Chapter 1 lays out the future as a subset of “the Other”, the part of our world that lies beyond perceptual reality. The Other is a big place: not only does it does it contain the unseen portion of this world (which includes the future as we normally conceive of it), it contains the imagined/imaginable realities before and after this world, above and below this world, outside the world, and beyond all worlds. What’s key is that these various regions of the Other are porous - they influence each other2, but they also influence perceptual reality. Refocusing on imaginings of the future in particular, the lesson is that the future is present with us - the way we think about the future can change the world today. More concretely: to what extent did the depiction of the future in 2001 inertly predict the future, and to what extent did it draw the future toward it? Would so many startups be working on flying cars if it wasn’t such a dominant element of images of the future, from The Jetsons to Back to the Future to The Fifth Element? Our images come from a context, but they also create a context.
Polak specifically calls out the knowledge of death as a key driver that causes people to be curious about the future, and calls out the charting of the future as an act of irresistible hubris - he equates this with the drive for adventure in the human spirit that’s opposed by the drive for safety and familiarity - I’ve heard of this idea in some circles as Eros vs Thanatos energy, but that’s definitely not how the post-Freudians use those terms.

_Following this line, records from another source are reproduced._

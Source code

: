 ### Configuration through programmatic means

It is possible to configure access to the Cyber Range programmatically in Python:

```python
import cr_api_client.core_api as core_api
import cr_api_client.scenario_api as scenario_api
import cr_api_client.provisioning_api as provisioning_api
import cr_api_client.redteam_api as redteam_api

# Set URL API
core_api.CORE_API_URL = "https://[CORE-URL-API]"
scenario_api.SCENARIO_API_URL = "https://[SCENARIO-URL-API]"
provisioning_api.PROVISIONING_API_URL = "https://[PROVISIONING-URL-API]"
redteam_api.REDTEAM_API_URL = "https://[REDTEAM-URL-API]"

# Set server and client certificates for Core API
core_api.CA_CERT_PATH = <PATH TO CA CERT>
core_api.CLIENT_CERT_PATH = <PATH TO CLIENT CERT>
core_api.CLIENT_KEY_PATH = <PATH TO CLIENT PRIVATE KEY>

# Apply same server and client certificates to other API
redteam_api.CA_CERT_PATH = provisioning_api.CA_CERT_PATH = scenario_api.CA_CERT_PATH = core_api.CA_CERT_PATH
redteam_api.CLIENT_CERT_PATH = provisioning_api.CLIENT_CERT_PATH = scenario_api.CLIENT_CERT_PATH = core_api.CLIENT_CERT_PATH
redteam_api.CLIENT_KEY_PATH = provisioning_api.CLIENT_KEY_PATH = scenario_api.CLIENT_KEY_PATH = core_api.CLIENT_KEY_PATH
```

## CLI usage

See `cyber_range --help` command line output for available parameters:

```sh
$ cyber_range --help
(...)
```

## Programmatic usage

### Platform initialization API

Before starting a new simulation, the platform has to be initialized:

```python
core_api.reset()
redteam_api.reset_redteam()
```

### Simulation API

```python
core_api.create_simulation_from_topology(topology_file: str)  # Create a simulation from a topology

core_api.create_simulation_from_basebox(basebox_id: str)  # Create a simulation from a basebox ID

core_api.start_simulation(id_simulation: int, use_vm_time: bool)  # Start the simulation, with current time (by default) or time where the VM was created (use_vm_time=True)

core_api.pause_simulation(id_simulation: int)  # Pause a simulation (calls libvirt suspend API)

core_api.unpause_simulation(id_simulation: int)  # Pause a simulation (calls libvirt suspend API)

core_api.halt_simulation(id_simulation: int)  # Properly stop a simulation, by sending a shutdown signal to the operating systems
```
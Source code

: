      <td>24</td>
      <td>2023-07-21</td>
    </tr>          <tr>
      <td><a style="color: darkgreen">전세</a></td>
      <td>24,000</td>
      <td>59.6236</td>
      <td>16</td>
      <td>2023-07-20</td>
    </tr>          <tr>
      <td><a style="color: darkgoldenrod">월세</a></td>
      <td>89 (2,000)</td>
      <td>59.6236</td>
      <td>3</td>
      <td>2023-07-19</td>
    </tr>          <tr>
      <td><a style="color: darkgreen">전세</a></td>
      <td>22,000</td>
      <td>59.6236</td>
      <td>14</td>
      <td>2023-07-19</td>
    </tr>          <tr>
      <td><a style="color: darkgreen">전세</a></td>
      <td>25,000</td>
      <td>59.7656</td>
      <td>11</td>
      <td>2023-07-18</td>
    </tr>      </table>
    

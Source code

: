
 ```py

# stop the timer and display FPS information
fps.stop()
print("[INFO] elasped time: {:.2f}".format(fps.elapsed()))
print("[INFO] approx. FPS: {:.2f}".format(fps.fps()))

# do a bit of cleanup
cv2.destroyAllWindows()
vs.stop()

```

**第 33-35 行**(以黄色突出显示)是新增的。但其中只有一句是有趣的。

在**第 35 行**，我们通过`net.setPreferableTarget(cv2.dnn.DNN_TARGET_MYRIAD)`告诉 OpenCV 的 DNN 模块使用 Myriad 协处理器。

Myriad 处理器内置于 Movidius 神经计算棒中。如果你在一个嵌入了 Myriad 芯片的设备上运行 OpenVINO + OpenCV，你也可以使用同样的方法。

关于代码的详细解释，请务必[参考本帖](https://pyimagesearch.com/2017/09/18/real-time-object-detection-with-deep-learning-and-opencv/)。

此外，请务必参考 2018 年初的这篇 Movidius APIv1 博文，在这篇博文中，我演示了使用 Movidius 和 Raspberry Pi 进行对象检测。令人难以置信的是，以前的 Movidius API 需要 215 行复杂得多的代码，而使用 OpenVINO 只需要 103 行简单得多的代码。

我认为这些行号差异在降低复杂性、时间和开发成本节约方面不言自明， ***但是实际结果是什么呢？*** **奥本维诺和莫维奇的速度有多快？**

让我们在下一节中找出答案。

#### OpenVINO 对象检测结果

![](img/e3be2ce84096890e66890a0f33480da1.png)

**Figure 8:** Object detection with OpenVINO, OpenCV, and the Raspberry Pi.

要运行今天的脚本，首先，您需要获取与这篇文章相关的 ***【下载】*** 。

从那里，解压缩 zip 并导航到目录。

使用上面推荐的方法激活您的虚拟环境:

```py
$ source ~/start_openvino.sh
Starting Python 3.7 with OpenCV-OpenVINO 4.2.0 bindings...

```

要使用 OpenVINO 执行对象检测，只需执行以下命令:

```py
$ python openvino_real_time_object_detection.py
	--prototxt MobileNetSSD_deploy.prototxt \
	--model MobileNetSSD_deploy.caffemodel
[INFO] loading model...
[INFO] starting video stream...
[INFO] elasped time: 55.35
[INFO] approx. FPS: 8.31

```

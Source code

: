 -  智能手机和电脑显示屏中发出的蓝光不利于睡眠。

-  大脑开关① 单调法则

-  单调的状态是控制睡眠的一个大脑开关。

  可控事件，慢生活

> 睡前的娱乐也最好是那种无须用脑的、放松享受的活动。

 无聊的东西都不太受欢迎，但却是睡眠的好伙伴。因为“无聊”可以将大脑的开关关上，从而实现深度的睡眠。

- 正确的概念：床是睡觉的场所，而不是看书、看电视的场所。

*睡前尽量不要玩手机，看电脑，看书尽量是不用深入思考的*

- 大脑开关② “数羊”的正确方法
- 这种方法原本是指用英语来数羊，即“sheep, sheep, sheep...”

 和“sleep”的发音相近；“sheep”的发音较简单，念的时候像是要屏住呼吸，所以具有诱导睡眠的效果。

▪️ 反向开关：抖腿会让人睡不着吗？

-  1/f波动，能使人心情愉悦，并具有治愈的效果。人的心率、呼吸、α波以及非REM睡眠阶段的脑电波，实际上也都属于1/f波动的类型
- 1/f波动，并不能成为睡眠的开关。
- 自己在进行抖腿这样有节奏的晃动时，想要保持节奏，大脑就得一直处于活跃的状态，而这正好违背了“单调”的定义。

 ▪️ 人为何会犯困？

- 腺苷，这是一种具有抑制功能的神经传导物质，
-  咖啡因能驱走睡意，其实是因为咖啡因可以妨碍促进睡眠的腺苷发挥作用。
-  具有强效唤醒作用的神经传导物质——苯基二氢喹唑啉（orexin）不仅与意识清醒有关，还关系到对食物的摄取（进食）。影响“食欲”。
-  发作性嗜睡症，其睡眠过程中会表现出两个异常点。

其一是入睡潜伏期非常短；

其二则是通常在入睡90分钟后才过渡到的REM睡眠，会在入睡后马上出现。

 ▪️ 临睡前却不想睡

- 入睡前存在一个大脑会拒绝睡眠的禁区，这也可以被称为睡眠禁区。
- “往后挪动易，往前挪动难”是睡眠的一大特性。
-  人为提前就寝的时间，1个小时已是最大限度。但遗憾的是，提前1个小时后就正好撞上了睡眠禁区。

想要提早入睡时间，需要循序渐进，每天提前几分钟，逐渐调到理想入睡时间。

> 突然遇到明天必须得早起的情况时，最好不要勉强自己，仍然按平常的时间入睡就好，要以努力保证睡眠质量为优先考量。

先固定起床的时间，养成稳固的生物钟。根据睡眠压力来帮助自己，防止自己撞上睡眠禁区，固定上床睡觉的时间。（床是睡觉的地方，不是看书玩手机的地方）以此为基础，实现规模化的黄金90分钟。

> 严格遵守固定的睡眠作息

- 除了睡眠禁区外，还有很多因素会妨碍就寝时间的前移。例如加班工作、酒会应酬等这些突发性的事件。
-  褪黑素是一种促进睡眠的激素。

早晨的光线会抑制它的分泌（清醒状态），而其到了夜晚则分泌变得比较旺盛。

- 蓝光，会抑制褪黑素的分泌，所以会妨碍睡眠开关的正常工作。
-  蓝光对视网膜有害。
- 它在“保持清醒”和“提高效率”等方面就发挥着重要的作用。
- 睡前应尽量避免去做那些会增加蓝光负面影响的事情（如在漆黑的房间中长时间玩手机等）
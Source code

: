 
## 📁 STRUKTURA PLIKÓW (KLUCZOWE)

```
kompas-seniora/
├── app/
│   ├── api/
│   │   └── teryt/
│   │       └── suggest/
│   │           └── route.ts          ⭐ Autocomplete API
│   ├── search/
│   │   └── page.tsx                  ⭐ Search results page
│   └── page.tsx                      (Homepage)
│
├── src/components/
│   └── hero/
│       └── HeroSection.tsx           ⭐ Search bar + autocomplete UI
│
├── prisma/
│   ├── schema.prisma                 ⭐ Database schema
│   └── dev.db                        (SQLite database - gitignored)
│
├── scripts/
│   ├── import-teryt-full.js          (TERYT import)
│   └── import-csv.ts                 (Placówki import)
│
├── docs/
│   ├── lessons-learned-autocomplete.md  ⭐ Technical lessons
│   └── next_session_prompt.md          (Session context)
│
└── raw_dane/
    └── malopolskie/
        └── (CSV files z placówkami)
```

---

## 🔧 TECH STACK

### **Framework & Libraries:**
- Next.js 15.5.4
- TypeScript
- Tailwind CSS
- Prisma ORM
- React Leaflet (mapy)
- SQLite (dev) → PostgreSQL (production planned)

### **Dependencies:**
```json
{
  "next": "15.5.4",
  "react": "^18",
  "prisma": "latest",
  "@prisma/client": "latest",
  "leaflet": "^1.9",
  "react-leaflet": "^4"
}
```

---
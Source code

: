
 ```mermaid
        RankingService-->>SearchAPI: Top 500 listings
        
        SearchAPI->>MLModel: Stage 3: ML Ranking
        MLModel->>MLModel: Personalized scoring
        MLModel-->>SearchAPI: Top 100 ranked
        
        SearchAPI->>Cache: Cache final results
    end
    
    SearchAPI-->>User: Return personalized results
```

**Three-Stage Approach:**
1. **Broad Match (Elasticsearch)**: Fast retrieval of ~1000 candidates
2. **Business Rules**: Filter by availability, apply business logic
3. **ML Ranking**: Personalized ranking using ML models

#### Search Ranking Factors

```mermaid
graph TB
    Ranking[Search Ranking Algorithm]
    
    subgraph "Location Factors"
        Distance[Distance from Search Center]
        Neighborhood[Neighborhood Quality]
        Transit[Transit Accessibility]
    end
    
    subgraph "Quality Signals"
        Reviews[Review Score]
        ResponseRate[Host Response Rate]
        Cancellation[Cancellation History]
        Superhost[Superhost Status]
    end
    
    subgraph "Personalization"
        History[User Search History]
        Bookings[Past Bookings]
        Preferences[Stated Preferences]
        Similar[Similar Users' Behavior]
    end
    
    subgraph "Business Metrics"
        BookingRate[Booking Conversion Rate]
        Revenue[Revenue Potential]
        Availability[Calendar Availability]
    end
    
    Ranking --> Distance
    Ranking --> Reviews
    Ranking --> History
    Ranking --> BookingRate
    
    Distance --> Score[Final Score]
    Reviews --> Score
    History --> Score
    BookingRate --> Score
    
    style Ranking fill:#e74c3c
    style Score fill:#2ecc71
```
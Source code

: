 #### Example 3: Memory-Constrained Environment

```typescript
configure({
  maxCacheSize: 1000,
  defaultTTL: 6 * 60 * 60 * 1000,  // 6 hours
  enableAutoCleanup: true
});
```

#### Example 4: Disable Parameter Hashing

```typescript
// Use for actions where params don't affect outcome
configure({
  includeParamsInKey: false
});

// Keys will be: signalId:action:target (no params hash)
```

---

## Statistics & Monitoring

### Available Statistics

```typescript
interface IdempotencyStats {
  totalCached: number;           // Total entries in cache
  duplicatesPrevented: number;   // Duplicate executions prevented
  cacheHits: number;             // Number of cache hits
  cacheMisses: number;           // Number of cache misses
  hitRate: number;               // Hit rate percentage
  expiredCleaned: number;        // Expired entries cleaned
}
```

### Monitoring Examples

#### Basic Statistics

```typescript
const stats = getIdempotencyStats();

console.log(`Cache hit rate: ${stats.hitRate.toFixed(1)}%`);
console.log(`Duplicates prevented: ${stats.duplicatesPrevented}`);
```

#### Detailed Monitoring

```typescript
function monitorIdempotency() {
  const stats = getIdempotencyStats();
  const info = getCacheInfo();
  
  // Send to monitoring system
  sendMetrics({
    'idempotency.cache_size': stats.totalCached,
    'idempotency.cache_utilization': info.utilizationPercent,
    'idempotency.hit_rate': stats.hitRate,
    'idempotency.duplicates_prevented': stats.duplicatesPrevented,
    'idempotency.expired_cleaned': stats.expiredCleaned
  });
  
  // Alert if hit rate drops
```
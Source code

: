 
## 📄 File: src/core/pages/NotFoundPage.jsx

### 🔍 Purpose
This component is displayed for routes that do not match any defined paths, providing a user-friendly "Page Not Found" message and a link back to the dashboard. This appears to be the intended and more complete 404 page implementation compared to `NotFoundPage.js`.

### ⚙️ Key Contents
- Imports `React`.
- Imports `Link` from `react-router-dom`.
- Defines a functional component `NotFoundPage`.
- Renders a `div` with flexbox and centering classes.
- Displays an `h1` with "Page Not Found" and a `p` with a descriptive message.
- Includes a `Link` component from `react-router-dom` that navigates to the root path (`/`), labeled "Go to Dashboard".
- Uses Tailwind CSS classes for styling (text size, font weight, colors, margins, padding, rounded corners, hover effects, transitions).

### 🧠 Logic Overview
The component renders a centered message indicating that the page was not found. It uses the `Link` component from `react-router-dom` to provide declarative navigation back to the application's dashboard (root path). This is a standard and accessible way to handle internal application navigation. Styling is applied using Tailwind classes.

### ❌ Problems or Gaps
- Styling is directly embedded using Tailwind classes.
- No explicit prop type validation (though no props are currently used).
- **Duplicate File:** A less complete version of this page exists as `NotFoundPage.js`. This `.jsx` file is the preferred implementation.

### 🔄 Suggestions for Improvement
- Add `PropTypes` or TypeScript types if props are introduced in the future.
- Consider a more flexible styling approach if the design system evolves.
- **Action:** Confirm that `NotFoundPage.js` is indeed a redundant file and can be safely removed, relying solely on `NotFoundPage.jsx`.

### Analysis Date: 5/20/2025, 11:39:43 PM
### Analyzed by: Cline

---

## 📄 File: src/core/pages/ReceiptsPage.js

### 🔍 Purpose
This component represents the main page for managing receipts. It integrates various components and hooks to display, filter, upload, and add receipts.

We also read an article by Hayward and Candy3 taking a single paragraph from Polak and instantiating it as an activity (called, naturally, the Polak Game) to start conversations about how people approach thinking about the future. We did this activity in the first week of class, but what occurred to me from the reading and discussion was how sensitive an individual’s self-reported view of the future is to the specifics of how the question is posed. In addition, the article points out several ancillary benefits of the exercise: it creates a shared framework and vocabulary for discussion, and it allows a systematic consideration of how one viewpoint is seen by those holding others.
The strongest image from the lecture was recasting the expectations of a futurist’s work: rather than a fortune-teller, it’s closer to being a parent training a child to brush their teeth daily: it’s creating a culture to habituate a practice because of a reasonable expectation of a future benefit, without a sense that we’re totally protected against all negative outcomes; rather than a clear forecast of what to expect, it’s a sense of what kinds of things we’re working to achieve or avoid (again, to put a point on it, plausible images of the future).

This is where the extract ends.